> Task instructions
Please give the entries below again exactly, omitting every picture.

> Task inputs
-.-.-

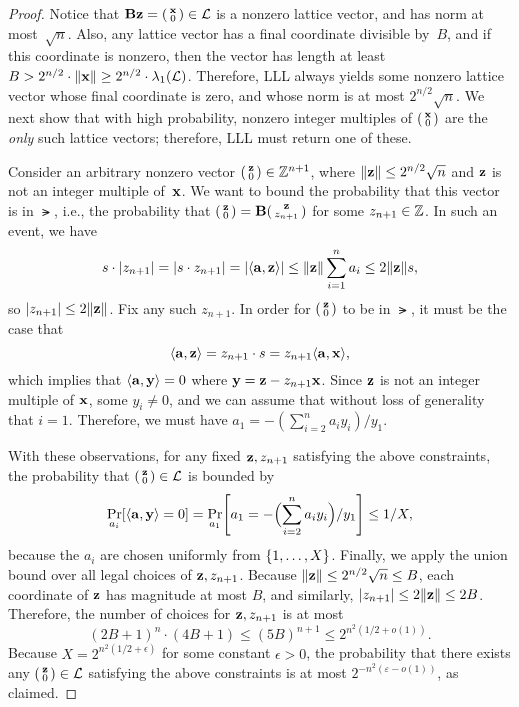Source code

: \documentclass[11pt]{article}
\begin{document}
\begin{proof}
  Notice that $\matB \vecz = \smlmat{\vecx \\ 0} \in \lat$ is a
  nonzero lattice vector, and has norm at most~$\sqrt{n}$. Also, any
  lattice vector has a final coordinate divisible by~$B$, and if this
  coordinate is nonzero, then the vector has length at least
  $B > 2^{n/2} \cdot \length{\vecx} \geq 2^{n/2} \cdot
  \lambda_{1}(\lat)$. Therefore, LLL always yields some nonzero
  lattice vector whose final coordinate is zero, and whose norm is at
  most $2^{n/2} \sqrt{n}$. We next show that with high probability,
  nonzero integer multiples of $\smlmat{\vecx \\ 0}$ are the
  \emph{only} such lattice vectors; therefore, LLL must return one of
  these.

  Consider an arbitrary nonzero vector
  $\smlmat{\vecz \\ 0} \in \Z^{n+1}$, where
  $\length{\vecz} \leq 2^{n/2} \sqrt{n}$ and $\vecz$ is not an integer
  multiple of~$\vecx$. We want to bound the probability that this
  vector is in $\lat$, i.e., the probability that
  $\smlmat{\vecz \\ 0} = \matB \smlmat{\vecz \\ z_{n+1}}$ for some
  $z_{n+1} \in \Z$. In such an event, we have
  \[ s \cdot \abs{z_{n+1}} = \abs{s \cdot z_{n+1}} =
    \abs*{\inner{\veca,\vecz}} \leq \length{\vecz} \sum_{i=1}^n a_i
    \leq 2 \length{\vecz} s, \] so $|z_{n+1}| \leq 2\length{\vecz}$.
  Fix any such $z_{n+1}$. In order for $\smlmat{\vecz \\ 0}$ to be in
  $\lat$, it must be the case that
  \[
    \inner{\veca, \vecz} = z_{n+1} \cdot s = z_{n+1}
    \inner{\veca,\vecx}, \] which implies that
  $\inner{\veca, \vecy} = 0$ where $\vecy = \vecz - z_{n+1} \vecx$.
  Since $\vecz$ is not an integer multiple of $\vecx$, some
  $y_{i} \neq 0$, and we can assume that without loss of generality
  that $i=1$. Therefore, we must have
  $a_{1} = -(\sum_{i=2}^{n} a_{i} y_{i})/y_{1}$.

  With these observations, for any fixed $\vecz, z_{n+1}$ satisfying
  the above constraints, the probability that
  $\smlmat{\vecz \\ 0} \in \lat$ is bounded by
  \[ \Pr_{a_i} \bracks*{\inner{\veca, \vecy} = 0} =
    \Pr_{a_1}\bracks*{a_1 = -\parens[\Big]{\sum_{i=2}^n a_i
        y_{i}}/y_{1}} \leq 1/X, \] because the $a_i$ are chosen
  uniformly from $\set{1,\ldots,X}$. Finally, we apply the union bound
  over all legal choices of $\vecz, z_{n+1}$. Because
  $\length{\vecz} \leq 2^{n/2} \sqrt{n} \leq B$, each coordinate of
  $\vecz$ has magnitude at most $B$, and similarly,
  $\abs{z_{n+1}} \leq 2 \length{\vecz} \leq 2B$. Therefore, the number
  of choices for $\vecz, z_{n+1}$ is at most
  \[ (2B+1)^{n} \cdot (4B+1) \leq (5B)^{n+1} \leq
    2^{n^{2}(1/2+o(1))}. \] Because $X = 2^{n^{2}(1/2+\epsilon)}$ for
  some constant $\epsilon > 0$, the probability that there exists any
  $\smlmat{\vecz \\ 0} \in \lat$ satisfying the above constraints is
  at most $2^{-n^{2}(\varepsilon - o(1))}$, as claimed.
\end{proof}
\end{document}
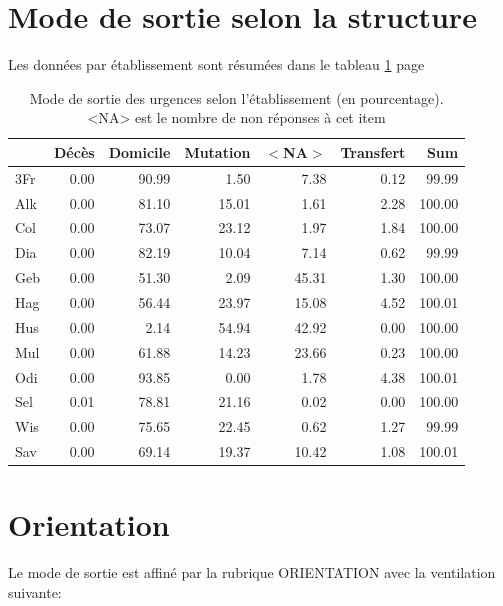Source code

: \documentclass[12pt,english,french,twoside]{book}\usepackage[]{graphicx}\usepackage[]{color}
\begin{document}
\section{Mode de sortie selon la structure}

Les données par établissement sont résumées dans le tableau \ref{tab.sortie_etab} page \pageref{tab.sortie_etab}

\begin{table}[ht]
\centering
\begin{tabular}{|l|r|r|r|r|r|r|}
  \hline
 & Décès & Domicile & Mutation & $<$NA$>$ & Transfert & Sum \\ 
  \hline
3Fr & 0.00 & 90.99 & 1.50 & 7.38 & 0.12 & 99.99 \\ 
  Alk & 0.00 & 81.10 & 15.01 & 1.61 & 2.28 & 100.00 \\ 
  Col & 0.00 & 73.07 & 23.12 & 1.97 & 1.84 & 100.00 \\ 
  Dia & 0.00 & 82.19 & 10.04 & 7.14 & 0.62 & 99.99 \\ 
  Geb & 0.00 & 51.30 & 2.09 & 45.31 & 1.30 & 100.00 \\ 
  Hag & 0.00 & 56.44 & 23.97 & 15.08 & 4.52 & 100.01 \\ 
  Hus & 0.00 & 2.14 & 54.94 & 42.92 & 0.00 & 100.00 \\ 
  Mul & 0.00 & 61.88 & 14.23 & 23.66 & 0.23 & 100.00 \\ 
  Odi & 0.00 & 93.85 & 0.00 & 1.78 & 4.38 & 100.01 \\ 
  Sel & 0.01 & 78.81 & 21.16 & 0.02 & 0.00 & 100.00 \\ 
  Wis & 0.00 & 75.65 & 22.45 & 0.62 & 1.27 & 99.99 \\ 
  Sav & 0.00 & 69.14 & 19.37 & 10.42 & 1.08 & 100.01 \\ 
   \hline
\end{tabular}
\caption[Mode de sortie selon l'établissement]{Mode de sortie des urgences selon l'établissement (en pourcentage). <NA> est le nombre de non réponses à cet item} 
\label{tab.sortie_etab}
\end{table}



\section{Orientation}

Le mode de sortie est affiné par la rubrique ORIENTATION avec la ventilation suivante:
\end{document}
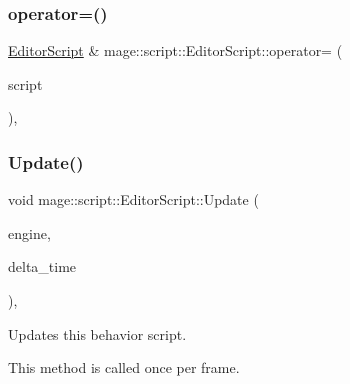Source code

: \hypertarget{classmage_1_1script_1_1_editor_script_a87df2b20fee97f6aa9e09b4b5c9282a5}{}\label{classmage_1_1script_1_1_editor_script_a87df2b20fee97f6aa9e09b4b5c9282a5} 
\subsubsection{\texorpdfstring{operator=()}{operator=()}\hspace{0.1cm}{\footnotesize\ttfamily [2/2]}}
{\footnotesize\ttfamily \hyperlink{classmage_1_1script_1_1_editor_script}{Editor\+Script} \& mage\+::script\+::\+Editor\+Script\+::operator= (\begin{DoxyParamCaption}\item[{\hyperlink{classmage_1_1script_1_1_editor_script}{Editor\+Script} \&\&}]{script }\end{DoxyParamCaption})\hspace{0.3cm}{\ttfamily [default]}, {\ttfamily [noexcept]}}

\hypertarget{classmage_1_1script_1_1_editor_script_a6212864947b7db1a01b19d2683106b36}{}\label{classmage_1_1script_1_1_editor_script_a6212864947b7db1a01b19d2683106b36} 
\subsubsection{\texorpdfstring{Update()}{Update()}}
{\footnotesize\ttfamily void mage\+::script\+::\+Editor\+Script\+::\+Update (\begin{DoxyParamCaption}\item[{\mbox{[}\mbox{[}maybe\+\_\+unused\mbox{]} \mbox{]} \hyperlink{classmage_1_1_engine}{Engine} \&}]{engine,  }\item[{\mbox{[}\mbox{[}maybe\+\_\+unused\mbox{]} \mbox{]} \hyperlink{namespacemage_ad26233bbec640deda836e572c1a23708}{F64}}]{delta\+\_\+time }\end{DoxyParamCaption})\hspace{0.3cm}{\ttfamily [override]}, {\ttfamily [virtual]}}

Updates this behavior script.

This method is called once per frame.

-.-.-

> Answer to the exercise
Source code

: \documentclass[11pt]{article}
\begin{document}
\begin{proof}
  Notice that $\matB \vecz = \smlmat{\vecx \\ 0} \in \lat$ is a
  nonzero lattice vector, and has norm at most~$\sqrt{n}$. Also, any
  lattice vector has a final coordinate divisible by~$B$, and if this
  coordinate is nonzero, then the vector has length at least
  $B > 2^{n/2} \cdot \length{\vecx} \geq 2^{n/2} \cdot
  \lambda_{1}(\lat)$. Therefore, LLL always yields some nonzero
  lattice vector whose final coordinate is zero, and whose norm is at
  most $2^{n/2} \sqrt{n}$. We next show that with high probability,
  nonzero integer multiples of $\smlmat{\vecx \\ 0}$ are the
  \emph{only} such lattice vectors; therefore, LLL must return one of
  these.

  Consider an arbitrary nonzero vector
  $\smlmat{\vecz \\ 0} \in \Z^{n+1}$, where
  $\length{\vecz} \leq 2^{n/2} \sqrt{n}$ and $\vecz$ is not an integer
  multiple of~$\vecx$. We want to bound the probability that this
  vector is in $\lat$, i.e., the probability that
  $\smlmat{\vecz \\ 0} = \matB \smlmat{\vecz \\ z_{n+1}}$ for some
  $z_{n+1} \in \Z$. In such an event, we have
  \[ s \cdot \abs{z_{n+1}} = \abs{s \cdot z_{n+1}} =
    \abs*{\inner{\veca,\vecz}} \leq \length{\vecz} \sum_{i=1}^n a_i
    \leq 2 \length{\vecz} s, \] so $|z_{n+1}| \leq 2\length{\vecz}$.
  Fix any such $z_{n+1}$. In order for $\smlmat{\vecz \\ 0}$ to be in
  $\lat$, it must be the case that
  \[
    \inner{\veca, \vecz} = z_{n+1} \cdot s = z_{n+1}
    \inner{\veca,\vecx}, \] which implies that
  $\inner{\veca, \vecy} = 0$ where $\vecy = \vecz - z_{n+1} \vecx$.
  Since $\vecz$ is not an integer multiple of $\vecx$, some
  $y_{i} \neq 0$, and we can assume that without loss of generality
  that $i=1$. Therefore, we must have
  $a_{1} = -(\sum_{i=2}^{n} a_{i} y_{i})/y_{1}$.

  With these observations, for any fixed $\vecz, z_{n+1}$ satisfying
  the above constraints, the probability that
  $\smlmat{\vecz \\ 0} \in \lat$ is bounded by
  \[ \Pr_{a_i} \bracks*{\inner{\veca, \vecy} = 0} =
    \Pr_{a_1}\bracks*{a_1 = -\parens[\Big]{\sum_{i=2}^n a_i
        y_{i}}/y_{1}} \leq 1/X, \] because the $a_i$ are chosen
  uniformly from $\set{1,\ldots,X}$. Finally, we apply the union bound
  over all legal choices of $\vecz, z_{n+1}$. Because
  $\length{\vecz} \leq 2^{n/2} \sqrt{n} \leq B$, each coordinate of
  $\vecz$ has magnitude at most $B$, and similarly,
  $\abs{z_{n+1}} \leq 2 \length{\vecz} \leq 2B$. Therefore, the number
  of choices for $\vecz, z_{n+1}$ is at most
  \[ (2B+1)^{n} \cdot (4B+1) \leq (5B)^{n+1} \leq
    2^{n^{2}(1/2+o(1))}. \] Because $X = 2^{n^{2}(1/2+\epsilon)}$ for
  some constant $\epsilon > 0$, the probability that there exists any
  $\smlmat{\vecz \\ 0} \in \lat$ satisfying the above constraints is
  at most $2^{-n^{2}(\varepsilon - o(1))}$, as claimed.
\end{proof}
\end{document}
Source code

: \documentclass[12pt,english,french,twoside]{book}\usepackage[]{graphicx}\usepackage[]{color}
\begin{document}
\section{Mode de sortie selon la structure}

Les données par établissement sont résumées dans le tableau \ref{tab.sortie_etab} page \pageref{tab.sortie_etab}

\begin{table}[ht]
\centering
\begin{tabular}{|l|r|r|r|r|r|r|}
  \hline
 & Décès & Domicile & Mutation & $<$NA$>$ & Transfert & Sum \\ 
  \hline
3Fr & 0.00 & 90.99 & 1.50 & 7.38 & 0.12 & 99.99 \\ 
  Alk & 0.00 & 81.10 & 15.01 & 1.61 & 2.28 & 100.00 \\ 
  Col & 0.00 & 73.07 & 23.12 & 1.97 & 1.84 & 100.00 \\ 
  Dia & 0.00 & 82.19 & 10.04 & 7.14 & 0.62 & 99.99 \\ 
  Geb & 0.00 & 51.30 & 2.09 & 45.31 & 1.30 & 100.00 \\ 
  Hag & 0.00 & 56.44 & 23.97 & 15.08 & 4.52 & 100.01 \\ 
  Hus & 0.00 & 2.14 & 54.94 & 42.92 & 0.00 & 100.00 \\ 
  Mul & 0.00 & 61.88 & 14.23 & 23.66 & 0.23 & 100.00 \\ 
  Odi & 0.00 & 93.85 & 0.00 & 1.78 & 4.38 & 100.01 \\ 
  Sel & 0.01 & 78.81 & 21.16 & 0.02 & 0.00 & 100.00 \\ 
  Wis & 0.00 & 75.65 & 22.45 & 0.62 & 1.27 & 99.99 \\ 
  Sav & 0.00 & 69.14 & 19.37 & 10.42 & 1.08 & 100.01 \\ 
   \hline
\end{tabular}
\caption[Mode de sortie selon l'établissement]{Mode de sortie des urgences selon l'établissement (en pourcentage). <NA> est le nombre de non réponses à cet item} 
\label{tab.sortie_etab}
\end{table}



\section{Orientation}

Le mode de sortie est affiné par la rubrique ORIENTATION avec la ventilation suivante:
\end{document}
Source code

: \hypertarget{classmage_1_1script_1_1_editor_script_a87df2b20fee97f6aa9e09b4b5c9282a5}{}\label{classmage_1_1script_1_1_editor_script_a87df2b20fee97f6aa9e09b4b5c9282a5} 
\subsubsection{\texorpdfstring{operator=()}{operator=()}\hspace{0.1cm}{\footnotesize\ttfamily [2/2]}}
{\footnotesize\ttfamily \hyperlink{classmage_1_1script_1_1_editor_script}{Editor\+Script} \& mage\+::script\+::\+Editor\+Script\+::operator= (\begin{DoxyParamCaption}\item[{\hyperlink{classmage_1_1script_1_1_editor_script}{Editor\+Script} \&\&}]{script }\end{DoxyParamCaption})\hspace{0.3cm}{\ttfamily [default]}, {\ttfamily [noexcept]}}

\hypertarget{classmage_1_1script_1_1_editor_script_a6212864947b7db1a01b19d2683106b36}{}\label{classmage_1_1script_1_1_editor_script_a6212864947b7db1a01b19d2683106b36} 
\subsubsection{\texorpdfstring{Update()}{Update()}}
{\footnotesize\ttfamily void mage\+::script\+::\+Editor\+Script\+::\+Update (\begin{DoxyParamCaption}\item[{\mbox{[}\mbox{[}maybe\+\_\+unused\mbox{]} \mbox{]} \hyperlink{classmage_1_1_engine}{Engine} \&}]{engine,  }\item[{\mbox{[}\mbox{[}maybe\+\_\+unused\mbox{]} \mbox{]} \hyperlink{namespacemage_ad26233bbec640deda836e572c1a23708}{F64}}]{delta\+\_\+time }\end{DoxyParamCaption})\hspace{0.3cm}{\ttfamily [override]}, {\ttfamily [virtual]}}

Updates this behavior script.

This method is called once per frame.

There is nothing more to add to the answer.